Gemena 3 Juillet 2026,(Infosducongo.cd ).- Les évêques catholiques ont été exhortés à accompagner l'initiative du changement de la constitution à Gemena chef lieu de la province du Sud-Ubangi par acteur de la société civile.
‹‹ J'exhorte les évêques catholiques à accompagner l'initiative du changement de la constitution actuelle. l’Église catholique doit jouer un rôle de facilitateur plutôt que d'être opposant ›› a déclaré Mr Luc de Sion Kafama Lawe responsable de la structure Innovation plus et acteur de la société civile dans le Sud-Ubangi.
‹‹ Même le contenu de la Bible a subi plusieurs modifications à travers les conciles et les traductions au fil des siècles, sans que cela n’affecte le message central ››, a -t-il ajouté.
Le débat sur la révision constitutionnelle prend une tournure religieuse. Des acteurs politiques et de la société civile exhortent les évêques catholiques à accompagner l’initiative du chef de l’État visant à changer la Constitution.
Cette déclaration intervient en réaction au communiqué de la CENCO qui s’est récemment opposé à tout projet de modification de la Loi fondamentale.
Luc de Sion pense que l'argument avancé est que l’adaptation des textes aux réalités du temps n’équivaut pas à une trahison des principes, que ce soit pour les textes sacrés ou pour la Constitution.

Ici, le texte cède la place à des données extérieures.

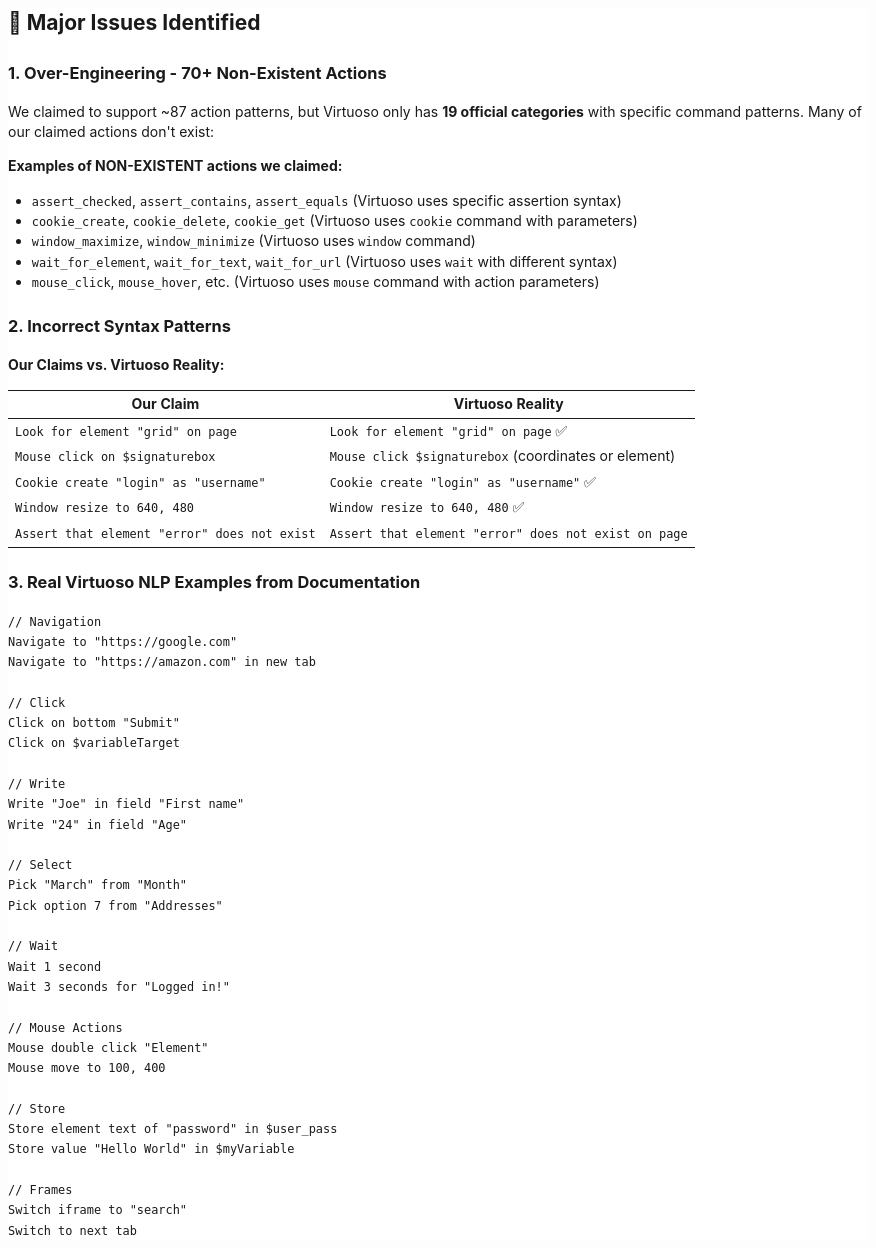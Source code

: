 ## 🚨 Major Issues Identified

### 1. **Over-Engineering - 70+ Non-Existent Actions**

We claimed to support ~87 action patterns, but Virtuoso only has **19 official categories** with specific command patterns. Many of our claimed actions don't exist:

**Examples of NON-EXISTENT actions we claimed:**
- `assert_checked`, `assert_contains`, `assert_equals` (Virtuoso uses specific assertion syntax)
- `cookie_create`, `cookie_delete`, `cookie_get` (Virtuoso uses `cookie` command with parameters)
- `window_maximize`, `window_minimize` (Virtuoso uses `window` command)
- `wait_for_element`, `wait_for_text`, `wait_for_url` (Virtuoso uses `wait` with different syntax)
- `mouse_click`, `mouse_hover`, etc. (Virtuoso uses `mouse` command with action parameters)

### 2. **Incorrect Syntax Patterns**

**Our Claims vs. Virtuoso Reality:**

| Our Claim | Virtuoso Reality |
|-----------|------------------|
| `Look for element "grid" on page` | `Look for element "grid" on page` ✅ |
| `Mouse click on $signaturebox` | `Mouse click $signaturebox` (coordinates or element) |
| `Cookie create "login" as "username"` | `Cookie create "login" as "username"` ✅ |
| `Window resize to 640, 480` | `Window resize to 640, 480` ✅ |
| `Assert that element "error" does not exist` | `Assert that element "error" does not exist on page` |

### 3. **Real Virtuoso NLP Examples from Documentation**

```nlp
// Navigation
Navigate to "https://google.com"
Navigate to "https://amazon.com" in new tab

// Click
Click on bottom "Submit"
Click on $variableTarget

// Write
Write "Joe" in field "First name"
Write "24" in field "Age"

// Select
Pick "March" from "Month"
Pick option 7 from "Addresses"

// Wait
Wait 1 second
Wait 3 seconds for "Logged in!"

// Mouse Actions
Mouse double click "Element"
Mouse move to 100, 400

// Store
Store element text of "password" in $user_pass
Store value "Hello World" in $myVariable

// Frames
Switch iframe to "search"
Switch to next tab

```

La CENCO, dans son communiqué, avait mis en garde contre toute révision constitutionnelle qu’elle juge prématurée et risquée pour la stabilité du pays. Elle appelle à privilégier la consolidation des acquis démocratiques.
Face à cette position, les partisans du changement demandent aux évêques de ne pas bloquer le débat, mais d’y contribuer avec leur expertise morale et leur proximité avec la population.
Ils rappellent que l’Église a toujours accompagné les grandes mutations du pays, depuis l’indépendance jusqu’aux périodes de transition.
Pour d’autres observateurs, la comparaison entre la Bible et la Constitution reste délicate. La première relève de la foi et de la tradition, la seconde du droit positif et du contrat social.
Le chef de l’État n’a pas encore détaillé publiquement les points précis qu’il souhaite voir modifiés, mais il insiste sur la nécessité d’adapter la Loi fondamentale aux réalités actuelles du pays.
Le débat s’invite désormais dans les paroisses, les médias et les réseaux sociaux, divisant l’opinion entre ceux qui prônent la stabilité institutionnelle et ceux qui plaident pour des réformes rappel t-on.